Remember that time when you were on the receiving end of an email introduction that you really didn’t want? You likely felt obligated to reply and to carve out time to spend with the third party because of your relationship with the introducer. Or perhaps you just didn’t want to appear rude, so you replied begrudgingly, hoping the third party wouldn’t and you could save face. Or, maybe you chose to ignore it and pretend it was never received, and hope no one inquired further.
Regardless of which of those describes you, you shouldn’t have been put in that position, no matter the good intentions. And you certainly shouldn’t put anyone else in that spot.
Here’s why: two of our most valuable resources are our time and our network. Whether it’s you who’s making a blind introduction, or someone else making one for, or to, you, that third party is blind-sided and hasn’t given you any buy-in.
Rather than to create tension, make yourself look bad or have people dreading your misguided emails, here are some simple tips to consider to make email introductions where everyone wins (because at their very nature, they’re wonderful gestures of good faith and hope in what can sprout from a new, unexplored point of connection).
Get Buy- In
It’s as simple as sending a quick email, or making a quick phone call with a macro-level overview of why you’d like to make the introduction. Present either the value to them, and/or the reason why you’re asking that they do you a small favor and speak with the other person.
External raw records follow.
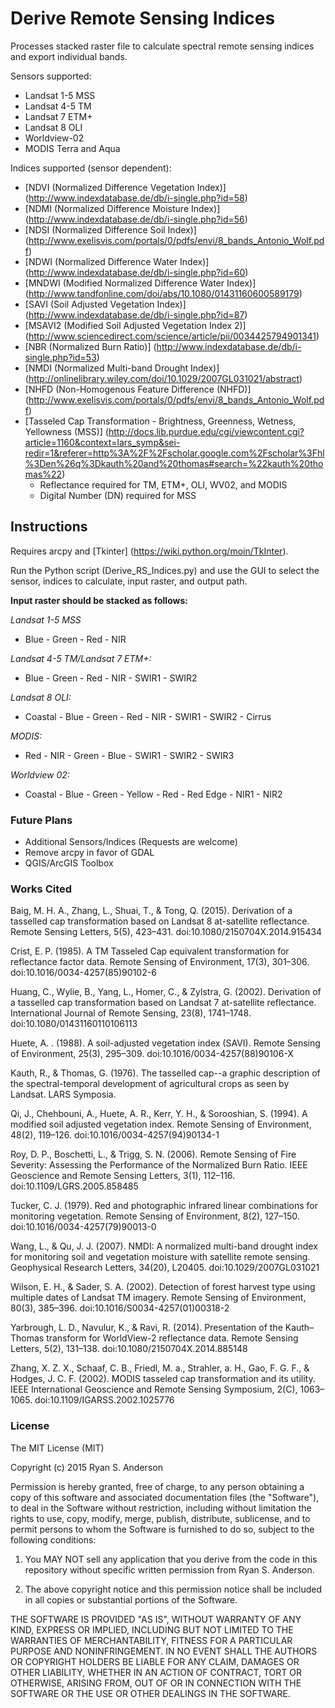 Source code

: # Derive Remote Sensing Indices

Processes stacked raster file to calculate spectral remote sensing indices and export individual bands.

Sensors supported:

* Landsat 1-5 MSS
* Landsat 4-5 TM
* Landsat 7 ETM+
* Landsat 8 OLI
* Worldview-02
* MODIS Terra and Aqua

Indices supported (sensor dependent):
* [NDVI (Normalized Difference Vegetation Index)] (http://www.indexdatabase.de/db/i-single.php?id=58)
* [NDMI (Normalized Difference Moisture Index)] (http://www.indexdatabase.de/db/i-single.php?id=56)
* [NDSI (Normalized Difference Soil Index)] (http://www.exelisvis.com/portals/0/pdfs/envi/8_bands_Antonio_Wolf.pdf)
* [NDWI (Normalized Difference Water Index)] (http://www.indexdatabase.de/db/i-single.php?id=60)
* [MNDWI (Modified Normalized Difference Water Index)] (http://www.tandfonline.com/doi/abs/10.1080/01431160600589179)
* [SAVI (Soil Adjusted Vegetation Index)] (http://www.indexdatabase.de/db/i-single.php?id=87)
* [MSAVI2 (Modified Soil Adjusted Vegetation Index 2)] (http://www.sciencedirect.com/science/article/pii/0034425794901341)
* [NBR (Normalized Burn Ratio)] (http://www.indexdatabase.de/db/i-single.php?id=53)
* [NMDI (Normalized Multi-band Drought Index)] (http://onlinelibrary.wiley.com/doi/10.1029/2007GL031021/abstract)
* [NHFD (Non-Homogenous Feature Difference (NHFD)] (http://www.exelisvis.com/portals/0/pdfs/envi/8_bands_Antonio_Wolf.pdf)
* [Tasseled Cap Transformation - Brightness, Greenness, Wetness, Yellowness (MSS)] (http://docs.lib.purdue.edu/cgi/viewcontent.cgi?article=1160&context=lars_symp&sei-redir=1&referer=http%3A%2F%2Fscholar.google.com%2Fscholar%3Fhl%3Den%26q%3Dkauth%20and%20thomas#search=%22kauth%20thomas%22)
  * Reflectance required for TM, ETM+, OLI, WV02, and MODIS
  * Digital Number (DN) required for MSS

## Instructions

Requires arcpy and [Tkinter] (https://wiki.python.org/moin/TkInter). 

Run the Python script (Derive_RS_Indices.py) and use the GUI to select the sensor, indices to calculate, input raster, and output path.

**Input raster should be stacked as follows:**

*Landsat 1-5 MSS*

* Blue - Green - Red - NIR


*Landsat 4-5 TM/Landsat 7 ETM+:*

* Blue - Green - Red - NIR - SWIR1 - SWIR2


*Landsat 8 OLI:*

* Coastal - Blue - Green - Red - NIR - SWIR1 - SWIR2 - Cirrus


*MODIS:*

* Red - NIR - Green - Blue - SWIR1 - SWIR2 - SWIR3


*Worldview 02:*

* Coastal - Blue - Green - Yellow - Red - Red Edge - NIR1 - NIR2

### Future Plans

* Additional Sensors/Indices (Requests are welcome)
* Remove arcpy in favor of GDAL
* QGIS/ArcGIS Toolbox

### Works Cited
  Baig, M. H. A., Zhang, L., Shuai, T., & Tong, Q. (2015). Derivation of a tasselled cap transformation 
based on Landsat 8 at-satellite reflectance. Remote Sensing Letters, 5(5), 423–431. doi:10.1080/2150704X.2014.915434

  Crist, E. P. (1985). A TM Tasseled Cap equivalent transformation for reflectance factor data. Remote Sensing of Environment, 17(3), 301–306. doi:10.1016/0034-4257(85)90102-6
  
  Huang, C., Wylie, B., Yang, L., Homer, C., & Zylstra, G. (2002). Derivation of a tasselled cap transformation based on Landsat 7 at-satellite reflectance. International Journal of Remote Sensing, 23(8), 1741–1748. doi:10.1080/01431160110106113

  Huete, A. . (1988). A soil-adjusted vegetation index (SAVI). Remote Sensing of Environment, 25(3), 295–309. doi:10.1016/0034-4257(88)90106-X

  Kauth, R., & Thomas, G. (1976). The tasselled cap--a graphic description of the spectral-temporal development of agricultural crops as seen by Landsat. LARS Symposia.

  Qi, J., Chehbouni, A., Huete, A. R., Kerr, Y. H., & Sorooshian, S. (1994). A modified soil adjusted vegetation index. Remote Sensing of Environment, 48(2), 119–126. doi:10.1016/0034-4257(94)90134-1

  Roy, D. P., Boschetti, L., & Trigg, S. N. (2006). Remote Sensing of Fire Severity: Assessing the Performance of the Normalized Burn Ratio. IEEE Geoscience and Remote Sensing Letters, 3(1), 112–116. doi:10.1109/LGRS.2005.858485

  Tucker, C. J. (1979). Red and photographic infrared linear combinations for monitoring vegetation. Remote Sensing of Environment, 8(2), 127–150. doi:10.1016/0034-4257(79)90013-0

  Wang, L., & Qu, J. J. (2007). NMDI: A normalized multi-band drought index for monitoring soil and vegetation moisture with satellite remote sensing. Geophysical Research Letters, 34(20), L20405. doi:10.1029/2007GL031021

  Wilson, E. H., & Sader, S. A. (2002). Detection of forest harvest type using multiple dates of Landsat TM imagery. Remote Sensing of Environment, 80(3), 385–396. doi:10.1016/S0034-4257(01)00318-2

  Yarbrough, L. D., Navulur, K., & Ravi, R. (2014). Presentation of the Kauth–Thomas transform for WorldView-2 reflectance data. Remote Sensing Letters, 5(2), 131–138. doi:10.1080/2150704X.2014.885148

  Zhang, X. Z. X., Schaaf, C. B., Friedl, M. a., Strahler, a. H., Gao, F. G. F., & Hodges, J. C. F. (2002). MODIS tasseled cap transformation and its utility. IEEE International Geoscience and Remote Sensing Symposium, 2(C), 1063–1065. doi:10.1109/IGARSS.2002.1025776

### License

The MIT License (MIT)
	
Copyright (c) 2015 Ryan S. Anderson
	
Permission is hereby granted, free of charge, to any person obtaining a copy of
this software and associated documentation files (the "Software"), to deal in
the Software without restriction, including without limitation the rights to
use, copy, modify, merge, publish, distribute, sublicense, and to permit persons 
to whom the Software is furnished to do so, subject to the following conditions:
	
1.  You MAY NOT sell any application that you derive from the code in this repository 
without specific written permission from Ryan S. Anderson.
	  
2.  The above copyright notice and this permission notice shall be included in all
copies or substantial portions of the Software.
	
THE SOFTWARE IS PROVIDED "AS IS", WITHOUT WARRANTY OF ANY KIND, EXPRESS OR
IMPLIED, INCLUDING BUT NOT LIMITED TO THE WARRANTIES OF MERCHANTABILITY, FITNESS
FOR A PARTICULAR PURPOSE AND NONINFRINGEMENT. IN NO EVENT SHALL THE AUTHORS OR
COPYRIGHT HOLDERS BE LIABLE FOR ANY CLAIM, DAMAGES OR OTHER LIABILITY, WHETHER
IN AN ACTION OF CONTRACT, TORT OR OTHERWISE, ARISING FROM, OUT OF OR IN
CONNECTION WITH THE SOFTWARE OR THE USE OR OTHER DEALINGS IN THE SOFTWARE.
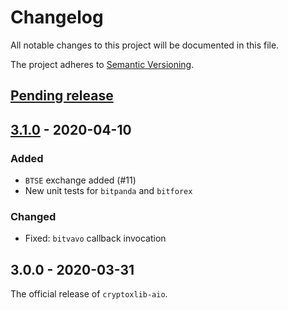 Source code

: # Changelog

All notable changes to this project will be documented in this file.

The project adheres to [Semantic Versioning](https://semver.org/spec/v2.0.0.html).

## [Pending release]

## [3.1.0] - 2020-04-10

### Added

- `BTSE` exchange added (#11)
- New unit tests for `bitpanda` and `bitforex`

### Changed

- Fixed: `bitvavo` callback invocation

## 3.0.0 - 2020-03-31

The official release of `cryptoxlib-aio`.

[Pending release]: https://github.com/nardew/cryptoxlib-aio/compare/3.1.0...HEAD
[3.1.0]: https://github.com/nardew/cryptoxlib-aio/compare/3.0.0...3.1.0
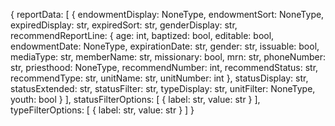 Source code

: {
  reportData: [
    {
      endowmentDisplay: NoneType,
      endowmentSort: NoneType,
      expiredDisplay: str,
      expiredSort: str,
      genderDisplay: str,
      recommendReportLine: {
        age: int,
        baptized: bool,
        editable: bool,
        endowmentDate: NoneType,
        expirationDate: str,
        gender: str,
        issuable: bool,
        mediaType: str,
        memberName: str,
        missionary: bool,
        mrn: str,
        phoneNumber: str,
        priesthood: NoneType,
        recommendNumber: int,
        recommendStatus: str,
        recommendType: str,
        unitName: str,
        unitNumber: int
      },
      statusDisplay: str,
      statusExtended: str,
      statusFilter: str,
      typeDisplay: str,
      unitFilter: NoneType,
      youth: bool
    }
  ],
  statusFilterOptions: [
    {
      label: str,
      value: str
    }
  ],
  typeFilterOptions: [
    {
      label: str,
      value: str
    }
  ]
} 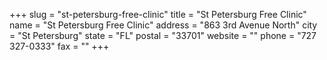 +++
slug = "st-petersburg-free-clinic"
title = "St Petersburg Free Clinic"
name = "St Petersburg Free Clinic"
address = "863 3rd Avenue North"
city = "St Petersburg"
state = "FL"
postal = "33701"
website = ""
phone = "727 327-0333"
fax = ""
+++
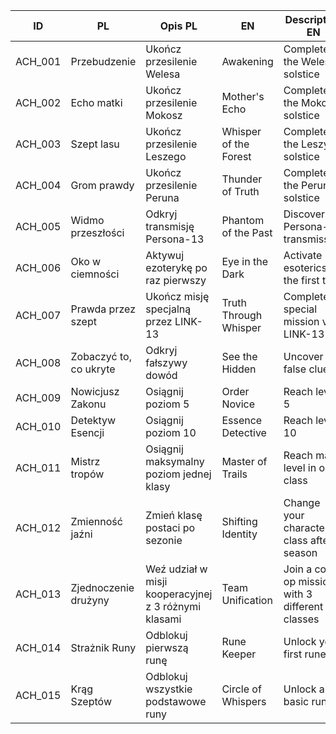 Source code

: | ID | PL | Opis PL | EN | Description EN | Kategoria | Rzadkość | Prestige | Ikona | Ukryte |
|----|----|----------|----|----------------|-----------|----------|----------|--------|--------|
| ACH_001 | Przebudzenie | Ukończ przesilenie Welesa | Awakening | Complete the Weles solstice | Fabuła | Rzadkie | 50 | 🌒 | False |
| ACH_002 | Echo matki | Ukończ przesilenie Mokosz | Mother's Echo | Complete the Mokosz solstice | Fabuła | Rzadkie | 50 | 🕯️ | False |
| ACH_003 | Szept lasu | Ukończ przesilenie Leszego | Whisper of the Forest | Complete the Leszy solstice | Fabuła | Rzadkie | 50 | 🌲 | False |
| ACH_004 | Grom prawdy | Ukończ przesilenie Peruna | Thunder of Truth | Complete the Perun solstice | Fabuła | Mistyczne | 100 | ⚡ | False |
| ACH_005 | Widmo przeszłości | Odkryj transmisję Persona-13 | Phantom of the Past | Discover a Persona-13 transmission | Ezoteryka | Mistyczne | 75 | 🎙️ | True |
| ACH_006 | Oko w ciemności | Aktywuj ezoterykę po raz pierwszy | Eye in the Dark | Activate esoterics for the first time | Ezoteryka | Popularne | 20 | 👁️ | False |
| ACH_007 | Prawda przez szept | Ukończ misję specjalną przez LINK-13 | Truth Through Whisper | Complete a special mission via LINK-13 | Kooperacja | Rzadkie | 30 | 🗝️ | False |
| ACH_008 | Zobaczyć to, co ukryte | Odkryj fałszywy dowód | See the Hidden | Uncover a false clue | Eksploracja | Rzadkie | 30 | 🔍 | True |
| ACH_009 | Nowicjusz Zakonu | Osiągnij poziom 5 | Order Novice | Reach level 5 | Rozwój | Popularne | 10 | 📘 | False |
| ACH_010 | Detektyw Esencji | Osiągnij poziom 10 | Essence Detective | Reach level 10 | Rozwój | Popularne | 20 | 📗 | False |
| ACH_011 | Mistrz tropów | Osiągnij maksymalny poziom jednej klasy | Master of Trails | Reach max level in one class | Rozwój | Rzadkie | 40 | 🧭 | False |
| ACH_012 | Zmienność jaźni | Zmień klasę postaci po sezonie | Shifting Identity | Change your character class after a season | Systemowe | Rzadkie | 25 | ♻️ | False |
| ACH_013 | Zjednoczenie drużyny | Weź udział w misji kooperacyjnej z 3 różnymi klasami | Team Unification | Join a co-op mission with 3 different classes | Kooperacja | Rzadkie | 30 | 🤝 | False |
| ACH_014 | Strażnik Runy | Odblokuj pierwszą runę | Rune Keeper | Unlock your first rune | Ezoteryka | Popularne | 15 | 🔮 | False |
| ACH_015 | Krąg Szeptów | Odblokuj wszystkie podstawowe runy | Circle of Whispers | Unlock all basic runes | Ezoteryka | Mistyczne | 60 | 🌀 | False |
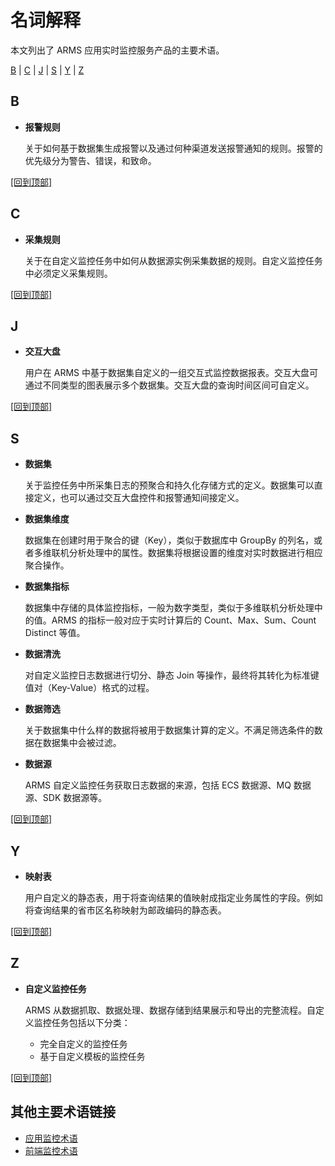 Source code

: # 名词解释

本文列出了 ARMS 应用实时监控服务产品的主要术语。

[B](#B) \| [C](#C) \| [J](#J) \| [S](#S) \| [Y](#Y) \| [Z](#Z)

## B

-   **报警规则**

    关于如何基于数据集生成报警以及通过何种渠道发送报警通知的规则。报警的优先级分为警告、错误，和致命。


[\[回到顶部\]](#top)

## C

-   **采集规则**

    关于在自定义监控任务中如何从数据源实例采集数据的规则。自定义监控任务中必须定义采集规则。


[\[回到顶部\]](#top)

## J

-   **交互大盘**

    用户在 ARMS 中基于数据集自定义的一组交互式监控数据报表。交互大盘可通过不同类型的图表展示多个数据集。交互大盘的查询时间区间可自定义。


[\[回到顶部\]](#top)

## S

-   **数据集**

    关于监控任务中所采集日志的预聚合和持久化存储方式的定义。数据集可以直接定义，也可以通过交互大盘控件和报警通知间接定义。

-   **数据集维度**

    数据集在创建时用于聚合的键（Key），类似于数据库中 GroupBy 的列名，或者多维联机分析处理中的属性。数据集将根据设置的维度对实时数据进行相应聚合操作。

-   **数据集指标**

    数据集中存储的具体监控指标，一般为数字类型，类似于多维联机分析处理中的值。ARMS 的指标一般对应于实时计算后的 Count、Max、Sum、Count Distinct 等值。

-   **数据清洗**

    对自定义监控日志数据进行切分、静态 Join 等操作，最终将其转化为标准键值对（Key-Value）格式的过程。

-   **数据筛选**

    关于数据集中什么样的数据将被用于数据集计算的定义。不满足筛选条件的数据在数据集中会被过滤。

-   **数据源**

    ARMS 自定义监控任务获取日志数据的来源，包括 ECS 数据源、MQ 数据源、SDK 数据源等。


[\[回到顶部\]](#top)

## Y

-   **映射表**

    用户自定义的静态表，用于将查询结果的值映射成指定业务属性的字段。例如将查询结果的省市区名称映射为邮政编码的静态表。


[\[回到顶部\]](#top)

## Z

-   **自定义监控任务**

    ARMS 从数据抓取、数据处理、数据存储到结果展示和导出的完整流程。自定义监控任务包括以下分类：

    -   完全自定义的监控任务
    -   基于自定义模板的监控任务

[\[回到顶部\]](#top)

## 其他主要术语链接

-   [应用监控术语](/intl.zh-CN/应用监控/参考信息/关键统计指标说明.md)
-   [前端监控术语](/intl.zh-CN/前端监控/统计指标说明.md)

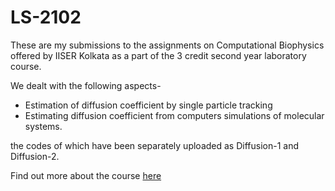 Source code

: # LS-2102
These are my submissions to the assignments on Computational Biophysics offered by IISER Kolkata as a part of the 3 credit second year laboratory course.

We dealt with the following aspects-
- Estimation of diffusion coefficient by single particle tracking
- Estimating diffusion coefficient from computers simulations of molecular systems.

the codes of which have been separately uploaded as Diffusion-1 and Diffusion-2.

Find out more about the course [here](https://www.iiserkol.ac.in/teaching-plan/course/2019/Autumn/LS2102/)
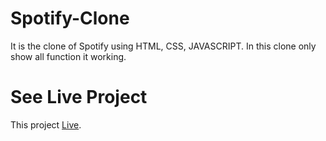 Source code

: # Spotify-Clone
It is the clone of Spotify using HTML, CSS, JAVASCRIPT. In this clone only show all function it working.


# See Live Project

This project [Live](https://ghostinlinux.github.io/Spotify-Clone/).
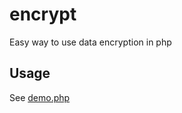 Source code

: # encrypt
Easy way to use data encryption in php

## Usage
See [demo.php](repo/blob/master/demo.php)
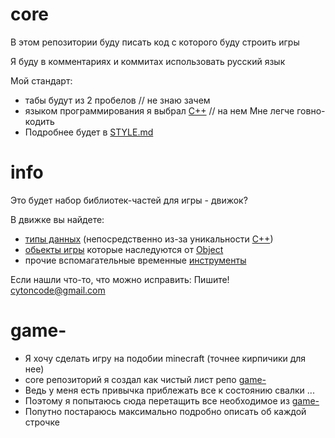 # core
В этом репозитории буду писать код с которого буду строить игры

Я буду в комментариях и коммитах использовать русский язык

Мой стандарт:
- табы будут из 2 пробелов // не знаю зачем
- языком программирования я выбрал [С++](https://github.com/topics/cpp) // на нем Мне легче говно-кодить
- Подробнее будет в [STYLE.md](DOC/STYLE.md)

# info
Это будет набор библиотек-частей для игры - движок?

В движке вы найдете:
- [типы данных](type/README.md) (непосредственно из-за уникальности [С++](https://github.com/topics/cpp))
- [обьекты игры](lib/README.md) которые наследуются от [Object](lib/object.hpp)
- прочие вспомагательные временные [инструменты](tools/README.md)

Если нашли что-то, что можно исправить: Пишите! cytoncode@gmail.com

# game-
- Я хочу сделать игру на подобии minecraft (точнее кирпичики для нее) 
- core репозиторий я создал как чистый лист репо [game-](https://github.com/CyTon-Code/game-)
- Ведь у меня есть привычка приблежать все к состоянию свалки ...
- Поэтому я попытаюсь сюда перетащить все необходимое из [game-](https://github.com/CyTon-Code/game-)
- Попутно постараюсь максимально подробно описать об каждой строчке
You end up looking great, because it shows that you respect their time, as well as that you were thinking of them. When you offer to connect someone, it’s a sign of good faith in who they are, so it should be taken as a compliment.
Additionally, it gives you an opportunity to reconnect, even briefly, with both parties. It’s always a good idea to find touch points with your network. Few things are better than reaching out because you have value to add by making an introduction, or by asking if they’ll speak with someone because of the value they offer, and you’ve noticed that.
By giving someone a heads-up and a chance to say yes or no to the proposed introduction, each party gets the chance to do her homework about the third party, and/or to say no gracefully. Should that be their response, take it at that, and don’t push. That’s their right, and kudos to them for drawing their boundary so clearly.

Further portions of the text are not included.